EXERCISE OBJECTIVE => Please return the lines below verbatim, beginning at the one that has "0.48 | 分配放缓 |" and stopping after the one that has "去年 11 月首批**比特币现货", and add no other lines.

GIVEN INFORMATION =>
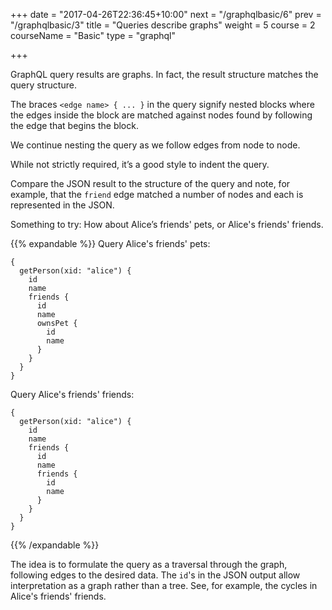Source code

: +++
date = "2017-04-26T22:36:45+10:00"
next = "/graphqlbasic/6"
prev = "/graphqlbasic/3"
title = "Queries describe graphs"
weight = 5
course = 2
courseName = "Basic"
type = "graphql"

+++

GraphQL query results are graphs. In fact, the result structure matches the
query structure.

The braces `<edge name> { ... }` in the query signify nested blocks where the
edges inside the block are matched against nodes found by following the edge
that begins the block.

We continue nesting the query as we follow edges from node to node.

While not strictly required, it’s a good style to indent the query.

Compare the JSON result to the structure of the query and note, for example,
that the `friend` edge matched a number of nodes and each is represented in the
JSON.

Something to try: How about Alice’s friends' pets, or Alice's friends' friends.

{{% expandable %}} Query Alice's friends' pets:

```
{
  getPerson(xid: "alice") {
    id
    name
    friends {
      id
      name
      ownsPet {
        id
        name
      }
    }
  }
}
```

Query Alice's friends' friends:

```
{
  getPerson(xid: "alice") {
    id
    name
    friends {
      id
      name
      friends {
        id
        name
      }
    }
  }
}
```

{{% /expandable %}}

The idea is to formulate the query as a traversal through the graph, following
edges to the desired data. The `id`'s in the JSON output allow interpretation as
a graph rather than a tree. See, for example, the cycles in Alice's friends'
friends.
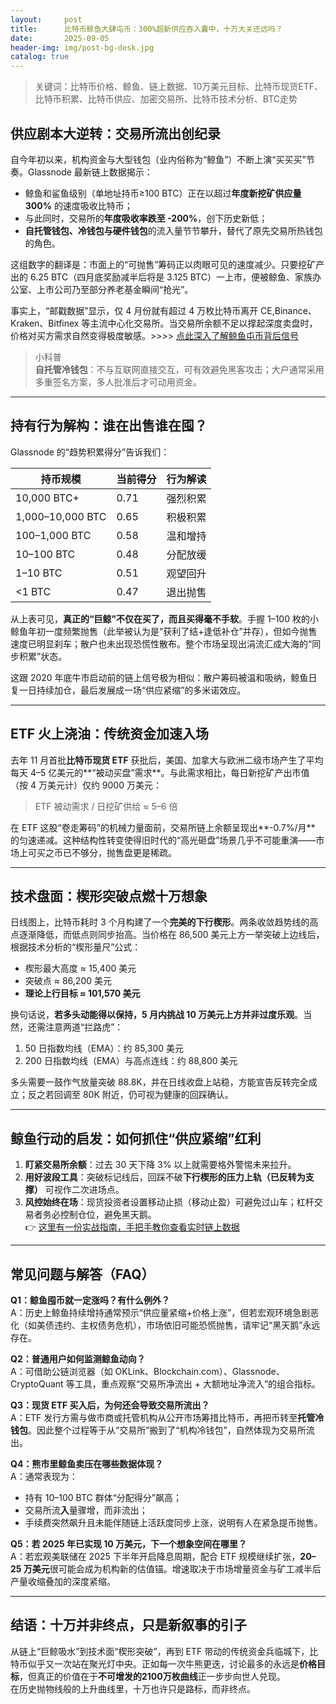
 ```yaml
---
layout:     post
title:      比特币鲸鱼大肆屯币：300%超新供应吞入囊中，十万大关还远吗？
date:       2025-09-05
header-img: img/post-bg-desk.jpg
catalog: true
---
```


> 关键词：比特币价格、鲸鱼、链上数据、10万美元目标、比特币现货ETF、比特币积累、比特币供应、加密交易所、比特币技术分析、BTC走势

## 供应剧本大逆转：交易所流出创纪录

自今年初以来，机构资金与大型钱包（业内俗称为“鲸鱼”）不断上演“买买买”节奏。Glassnode 最新链上数据揭示：

- 鲸鱼和鲨鱼级别（单地址持币≥100 BTC）正在以超过**年度新挖矿供应量 300%** 的速度吸收比特币；
- 与此同时，交易所的**年度吸收率跌至 -200%**，创下历史新低；
- **自托管钱包、冷钱包与硬件钱包**的流入量节节攀升，替代了原先交易所热钱包的角色。

这组数字的翻译是：市面上的“可抛售”筹码正以肉眼可见的速度减少。只要挖矿产出的 6.25 BTC（四月底奖励减半后将是 3.125 BTC）一上市，便被鲸鱼、家族办公室、上市公司乃至部分养老基金瞬间“抢光”。

事实上，“邮戳数据”显示，仅 4 月份就有超过 4 万枚比特币离开 CE,Binance、Kraken、Bitfinex 等主流中心化交易所。当交易所余额不足以撑起深度卖盘时，价格对买方需求自然变得极度敏感。>>>> [点此深入了解鲸鱼屯币背后信号](https://okxdog.com/)

> 小科普  
> **自托管冷钱包**：不与互联网直接交互，可有效避免黑客攻击；大户通常采用多重签名方案，多人批准后才可动用资金。

---

## 持有行为解构：谁在出售谁在囤？

Glassnode 的“趋势积累得分”告诉我们：

| 持币规模 | 当前得分 | 行为解读 |
| --- | --- | --- |
| 10,000 BTC+ | 0.71 | 强烈积累 |
| 1,000–10,000 BTC | 0.65 | 积极积累 |
| 100–1,000 BTC | 0.58 | 温和增持 |
| 10–100 BTC | 0.48 | 分配放缓 |
| 1–10 BTC | 0.51 | 观望回升 |
| <1 BTC | 0.47 | 退出抛售 |

从上表可见，**真正的“巨鲸”不仅在买了，而且买得毫不手软**。手握 1–100 枚的小鲸鱼年初一度频繁抛售（此举被认为是“获利了结+逢低补仓”并存），但如今抛售速度已明显刹车；散户也未出现恐慌性散布。整个市场呈现出涓流汇成大海的“同步积累”状态。

这跟 2020 年底牛市启动前的链上信号极为相似：散户筹码被温和吸纳，鲸鱼日复一日持续加仓，最后发展成一场“供应紧缩”的多米诺效应。

---

## ETF 火上浇油：传统资金加速入场

去年 11 月首批**比特币现货 ETF** 获批后，美国、加拿大与欧洲二级市场产生了平均每天 4–5 亿美元的**“被动买盘”需求**。与此需求相比，每日新挖矿产出市值（按 4 万美元计）仅约 9000 万美元：

> ETF 被动需求 / 日挖矿供给 ≈ 5–6 倍

在 ETF 这股“卷走筹码”的机械力量面前，交易所链上余额呈现出**-0.7%/月** 的匀速递减。这种结构性转变使得旧时代的“高光砸盘”场景几乎不可能重演——市场上可买之币已不够分，抛售盘更是稀疏。

---

## 技术盘面：楔形突破点燃十万想象

日线图上，比特币耗时 3 个月构建了一个**完美的下行楔形**。两条收敛趋势线的高点逐渐降低，而低点则同步抬高。当价格在 86,500 美元上方一举突破上边线后，根据技术分析的“楔形量尺”公式：

- 楔形最大高度 ≈ 15,400 美元  
- 突破点 ≈ 86,200 美元  
- **理论上行目标 ≈ 101,570 美元**

换句话说，**若多头动能得以保持，5 月内挑战 10 万美元上方并非过度乐观**。当然，还需注意两道“拦路虎”：

1. 50 日指数均线（EMA）：约 85,300 美元  
2. 200 日指数均线（EMA）与高点连线：约 88,800 美元

多头需要一鼓作气放量突破 88.8K，并在日线收盘上站稳，方能宣告反转完全成立；反之若回调至 80K 附近，仍可视为健康的回踩确认。

---

## 鲸鱼行动的启发：如何抓住“供应紧缩”红利

1. **盯紧交易所余额**：过去 30 天下降 3% 以上就需要格外警惕未来拉升。  
2. **用好波段工具**：突破标记线后，回踩不破**下行楔形的压力上轨（已反转为支撑）** 可视作二次进场点。  
3. **风控始终在场**：现货投资者设置移动止损（移动止盈）可避免过山车；杠杆交易者务必控制仓位，避免黑天鹅。  
👉 [这里有一份实战指南，手把手教你查看实时链上数据](https://okxdog.com/)

---

## 常见问题与解答（FAQ）

**Q1：鲸鱼囤币就一定涨吗？有什么例外？**  
A：历史上鲸鱼持续增持通常预示“供应量紧缩+价格上涨”，但若宏观环境急剧恶化（如美债违约、主权债务危机），市场依旧可能恐慌抛售，请牢记“黑天鹅”永远存在。

**Q2：普通用户如何监测鲸鱼动向？**  
A：可借助公链浏览器（如 OKLink、Blockchain.com）、Glassnode、CryptoQuant 等工具，重点观察“交易所净流出 + 大额地址净流入”的组合指标。

**Q3：现货 ETF 买入后，为何还会导致交易所流出？**  
A：ETF 发行方需与做市商或托管机构从公开市场筹措比特币，再把币转至**托管冷钱包**。因此整个过程等于从“交易所”搬到了“机构冷钱包”，自然体现为交易所流出。

**Q4：熊市里鲸鱼卖压在哪些数据体现？**  
A：通常表现为：  
- 持有 10–100 BTC 群体“分配得分”飙高；  
- 交易所流**入**量骤增，而非流出；  
- 手续费突然飙升且未能伴随链上活跃度同步上涨，说明有人在紧急提币抛售。

**Q5：若 2025 年已实现 10 万美元，下一个想象空间在哪里？**  
A：若宏观美联储在 2025 下半年开启降息周期，配合 ETF 规模继续扩张，**20–25 万美元**很可能会成为机构新的估值锚。增速取决于市场增量资金与矿工减半后产量收缩叠加的深度紧缩。

---

## 结语：十万并非终点，只是新叙事的引子

从链上“巨鲸吸水”到技术面“楔形突破”，再到 ETF 带动的传统资金兵临城下，比特币似乎又一次站在聚光灯中央。正如每一次牛熊更迭，讨论最多的永远是**价格目标**，但真正的价值在于**不可增发的2100万枚曲线**正一步步向世人兑现。  
在历史抛物线般的上升曲线里，十万也许只是路标，而非终点。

TASK ANSWER =>
| 10–100 BTC | 0.48 | 分配放缓 |
| 1–10 BTC | 0.51 | 观望回升 |
| <1 BTC | 0.47 | 退出抛售 |

从上表可见，**真正的“巨鲸”不仅在买了，而且买得毫不手软**。手握 1–100 枚的小鲸鱼年初一度频繁抛售（此举被认为是“获利了结+逢低补仓”并存），但如今抛售速度已明显刹车；散户也未出现恐慌性散布。整个市场呈现出涓流汇成大海的“同步积累”状态。

这跟 2020 年底牛市启动前的链上信号极为相似：散户筹码被温和吸纳，鲸鱼日复一日持续加仓，最后发展成一场“供应紧缩”的多米诺效应。

---

## ETF 火上浇油：传统资金加速入场

去年 11 月首批**比特币现货 ETF** 获批后，美国、加拿大与欧洲二级市场产生了平均每天 4–5 亿美元的**“被动买盘”需求**。与此需求相比，每日新挖矿产出市值（按 4 万美元计）仅约 9000 万美元：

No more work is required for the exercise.